Nate Pritts and Jennifer H. Fortin Interview


LOWBROW PRESS INTERVIEW: JENNIFER H. FORTIN & NATE PRITTS

Nate Pritts: The poems in your first book, Mined Muzzle Velocity, have an interesting & consistent form; in short, they're all in postcard form. But within that, it's an endlessly diverse group, struggling deeper than the simple “wish you were here” to run the gamut of human feeling—from whimsical to tortured, from playful joy to broken resignation. Through it all, there's a sense of intimacy that's remarkable as a function of the language itself, as well as what it is the speaker actually says. How did you settle on the postcard form for these poems? 

Jennifer H. Fortin: I wrote these poems while living in Brooklyn, after having returned from serving in the Peace Corps for 27 months in Bulgaria. Before Bulgaria and during, I’d been lucky enough to travel abroad pretty widely. I tended to keep journals during these times, mainly recording my impressions and factual information about the days I was spending away from the comfort (predictability) of my childhood hometown, Gaithersburg, Maryland. After settling into NYC (as much as any non-native ever does), I reexamined my notes from abroad. It seemed weird to try to force my impressions into a non-fictional representation of whatever place they talked about, but no way was I surrendering that material, which was, as you can imagine, very important to me.

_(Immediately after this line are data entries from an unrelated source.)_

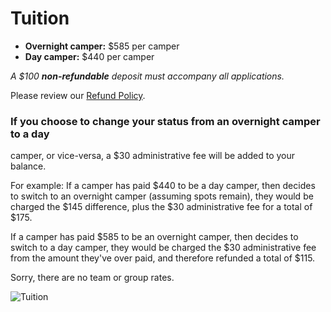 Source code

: Tuition
=======

* **Overnight camper:** $585 per camper
* **Day camper:** $440 per camper

*A $100 **non-refundable** deposit must accompany all applications.*

Please review our [Refund Policy](/refund-policy).

### If you choose to change your status from an overnight camper to a day
camper, or vice-versa, a $30 administrative fee will be added to your balance.

For example: If a camper has paid $440 to be a day camper, then decides
to switch to an overnight camper (assuming spots remain), they would be
charged the $145 difference, plus the $30 administrative fee for a total
of $175.

If a camper has paid $585 to be an overnight camper, then decides to
switch to a day camper, they would be charged the $30 administrative fee
from the amount they've over paid, and therefore refunded a total of
$115.

Sorry, there are no team or group rates.

![Tuition](/images/tuition.jpg)
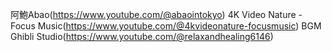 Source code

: 阿鮑Abao(https://www.youtube.com/@abaointokyo)
4K Video Nature - Focus Music(https://www.youtube.com/@4kvideonature-focusmusic)
BGM Ghibli Studio(https://www.youtube.com/@relaxandhealing6146) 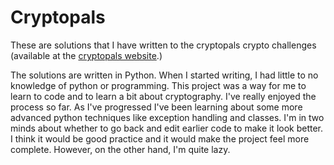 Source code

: <h1> Cryptopals </h1>

These are solutions that I have written to the cryptopals crypto challenges (available at the <a href="cryptopals.com"> cryptopals website</a>.)

The solutions are written in Python. When I started writing, I had little to no knowledge of python or programming. This project was a way for me to learn to code and to learn a bit about cryptography. I've really enjoyed the process so far. As I've progressed I've been learning about some more advanced python techniques like exception handling and classes. I'm in two minds about whether to go back and edit earlier code to make it look better. I think it would be good practice and it would make the project feel more complete. However, on the other hand, I'm quite lazy.

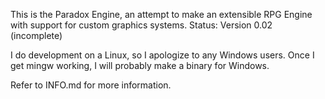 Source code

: This is the Paradox Engine, an attempt to make an extensible RPG Engine with support for custom graphics systems.
Status: Version 0.02 (incomplete)

I do development on a Linux, so I apologize to any Windows users. Once I get mingw working, I will probably make a binary for Windows.

Refer to INFO.md for more information.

It felt natural and necessary to cannibalize my written memories, to feed them air again—but to refrain from saying things like “Okay, this is how an elementary school worked in Bulgaria,” “They eat this here,” etc., which are so narrow. Ever since I can remember, I’ve shied away from trying to imagine real places if I can’t see them myself—I don’t like constructing fuzzy versions of things. So, without imposing that burden on others, I tried to yield to the desire to show and think and feel in a jarred and jarring way—even if it meant only extrapolating a single, poignant detail from a situation and omitting the rest—and to do so leaning particularly hard on the consistency of the addressed “Dear.” (And when one is anywhere but home—hey, but also when one IS at home—isn’t there inevitably a missing Dear you want to share some things with?)

At this point, I was sure I wanted to use the journal material without getting overly specific, and I was sure of the constant “Dear.” A postcard form, which had the potential to recreate the spontaneity, surprise, urgency of being foreign (and of being a human being!), seemed to be the way to go. As a bonus, postcards allow for and even invite breaking of speech conventions—I mean their writers are permitted to use jargon, colloquialism, fragments, exclamation, to leave off transitions, etc., while chock-a-block including pithy, high-impact phrases. This correlates nicely to the making of a poem.

And finally—although there were many reasons this form compelled me so—I was attracted to the exclusion you can expect if you read correspondence meant for another. It feels like lots of poems propel readers into another orbit, like they’re little private things careless of the reader. People are afraid to read poems because they feel like they’re not going to get the elusive “it.” But when you’re reading poems in the form of correspondence that is not directly addressed to YOU, then it’s a given that you’ll be kind of left out of some of the ideas, which may revolve around the existing relationship between the writer and recipient.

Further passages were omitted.